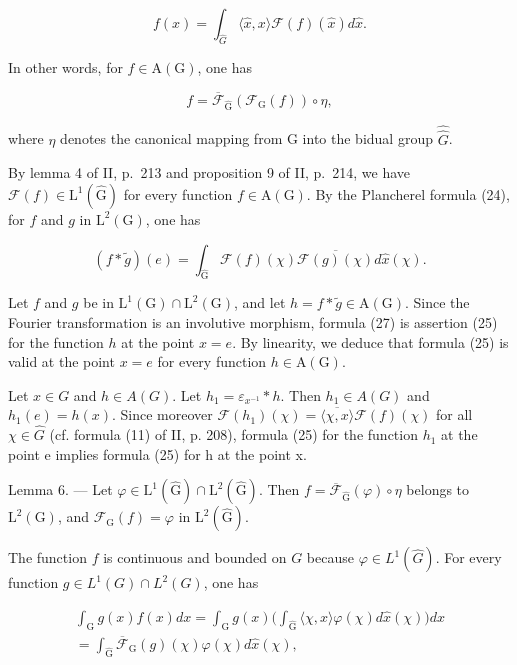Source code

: \[
f (x) = \int_ {\widehat {G}} \langle \widehat {x}, x \rangle \mathcal {F} (f) (\widehat {x}) d \widehat {x}.\tag{25}
\]

In other words, for \(f \in \mathrm{A}(\mathrm{G})\), one has

\[
f = \overline {{\mathcal {F}}} _ {\widehat {\mathrm{G}}} (\mathcal {F} _ {\mathrm{G}} (f)) \circ \eta ,\tag{26}
\]

where \(\eta\) denotes the canonical mapping from G into the bidual group \(\widehat{\widehat{G}}\).

By lemma 4 of II, p.~213 and proposition 9 of II, p.~214, we have \(\mathcal{F}(f) \in \mathrm{L}^1(\widehat{\mathrm{G}})\) for every function \(f \in \mathrm{A}(\mathrm{G})\). By the Plancherel formula (24), for \(f\) and \(g\) in \(\mathrm{L}^2(\mathrm{G})\), one has

\[
(f * \widetilde {g}) (e) = \int_ {\widehat {\mathrm{G}}} \mathcal {F} (f) (\chi) \overline {{\mathcal {F} (g) (\chi)}} d \widehat {x} (\chi).\tag{27}
\]

Let \(f\) and \(g\) be in \(\mathrm{L}^1(\mathrm{G}) \cap \mathrm{L}^2(\mathrm{G})\), and let \(h = f * \widetilde{g} \in \mathrm{A}(\mathrm{G})\). Since the Fourier transformation is an involutive morphism, formula (27) is assertion (25) for the function \(h\) at the point \(x = e\). By linearity, we deduce that formula (25) is valid at the point \(x = e\) for every function \(h \in \mathrm{A}(\mathrm{G})\).

Let \(x \in G\) and \(h \in A(G)\). Let \(h_{1} = \varepsilon_{x^{-1}} * h\). Then \(h_{1} \in A(G)\) and \(h_{1}(e) = h(x)\). Since moreover \(\mathcal{F}(h_{1})(\chi) = \overline{\langle\chi, x\rangle}\mathcal{F}(f)(\chi)\) for all \(\chi \in \widehat{G}\) (cf. formula (11) of II, p. 208), formula (25) for the function \(h_{1}\) at the point e implies formula (25) for h at the point x.

Lemma 6. — Let \(\varphi\in\mathrm{L}^{1}(\widehat{\mathrm{G}})\cap\mathrm{L}^{2}(\widehat{\mathrm{G}})\). Then \(f=\overline{\mathcal{F}}_{\widehat{\mathrm{G}}}(\varphi)\circ\eta\) belongs to \(\mathrm{L}^{2}(\mathrm{G})\), and \(\mathcal{F}_{\mathrm{G}}(f)=\varphi\) in \(\mathrm{L}^{2}(\widehat{\mathrm{G}})\).

The function \(f\) is continuous and bounded on \(G\) because \(\varphi \in L^{1}(\widehat{G})\). For every function \(g \in L^{1}(G) \cap L^{2}(G)\), one has

\[
\begin{array}{r} \int_ {\mathrm{G}} g (x) f (x) d x = \int_ {\mathrm{G}} g (x) \Big (\int_ {\widehat {\mathrm{G}}} \langle \chi , x \rangle \varphi (\chi) d \widehat {x} (\chi) \Big) d x \\ = \int_ {\widehat {\mathrm{G}}} \overline {{\mathcal {F}}} _ {\mathrm{G}} (g) (\chi) \varphi (\chi) d \widehat {x} (\chi), \end{array}\tag{28}
\]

▶ WHAT YOU ARE ASKED TO DO
Pictures are to be left out; the rest of the listing should be printed exactly.

▶ SOLUTION FOR THIS TASK
Source code

: \[
f (x) = \int_ {\widehat {G}} \langle \widehat {x}, x \rangle \mathcal {F} (f) (\widehat {x}) d \widehat {x}.\tag{25}
\]

In other words, for \(f \in \mathrm{A}(\mathrm{G})\), one has

\[
f = \overline {{\mathcal {F}}} _ {\widehat {\mathrm{G}}} (\mathcal {F} _ {\mathrm{G}} (f)) \circ \eta ,\tag{26}
\]

where \(\eta\) denotes the canonical mapping from G into the bidual group \(\widehat{\widehat{G}}\).

By lemma 4 of II, p.~213 and proposition 9 of II, p.~214, we have \(\mathcal{F}(f) \in \mathrm{L}^1(\widehat{\mathrm{G}})\) for every function \(f \in \mathrm{A}(\mathrm{G})\). By the Plancherel formula (24), for \(f\) and \(g\) in \(\mathrm{L}^2(\mathrm{G})\), one has

\[
(f * \widetilde {g}) (e) = \int_ {\widehat {\mathrm{G}}} \mathcal {F} (f) (\chi) \overline {{\mathcal {F} (g) (\chi)}} d \widehat {x} (\chi).\tag{27}
\]

Let \(f\) and \(g\) be in \(\mathrm{L}^1(\mathrm{G}) \cap \mathrm{L}^2(\mathrm{G})\), and let \(h = f * \widetilde{g} \in \mathrm{A}(\mathrm{G})\). Since the Fourier transformation is an involutive morphism, formula (27) is assertion (25) for the function \(h\) at the point \(x = e\). By linearity, we deduce that formula (25) is valid at the point \(x = e\) for every function \(h \in \mathrm{A}(\mathrm{G})\).

Let \(x \in G\) and \(h \in A(G)\). Let \(h_{1} = \varepsilon_{x^{-1}} * h\). Then \(h_{1} \in A(G)\) and \(h_{1}(e) = h(x)\). Since moreover \(\mathcal{F}(h_{1})(\chi) = \overline{\langle\chi, x\rangle}\mathcal{F}(f)(\chi)\) for all \(\chi \in \widehat{G}\) (cf. formula (11) of II, p. 208), formula (25) for the function \(h_{1}\) at the point e implies formula (25) for h at the point x.

Lemma 6. — Let \(\varphi\in\mathrm{L}^{1}(\widehat{\mathrm{G}})\cap\mathrm{L}^{2}(\widehat{\mathrm{G}})\). Then \(f=\overline{\mathcal{F}}_{\widehat{\mathrm{G}}}(\varphi)\circ\eta\) belongs to \(\mathrm{L}^{2}(\mathrm{G})\), and \(\mathcal{F}_{\mathrm{G}}(f)=\varphi\) in \(\mathrm{L}^{2}(\widehat{\mathrm{G}})\).

The function \(f\) is continuous and bounded on \(G\) because \(\varphi \in L^{1}(\widehat{G})\). For every function \(g \in L^{1}(G) \cap L^{2}(G)\), one has

\[
\begin{array}{r} \int_ {\mathrm{G}} g (x) f (x) d x = \int_ {\mathrm{G}} g (x) \Big (\int_ {\widehat {\mathrm{G}}} \langle \chi , x \rangle \varphi (\chi) d \widehat {x} (\chi) \Big) d x \\ = \int_ {\widehat {\mathrm{G}}} \overline {{\mathcal {F}}} _ {\mathrm{G}} (g) (\chi) \varphi (\chi) d \widehat {x} (\chi), \end{array}\tag{28}
\]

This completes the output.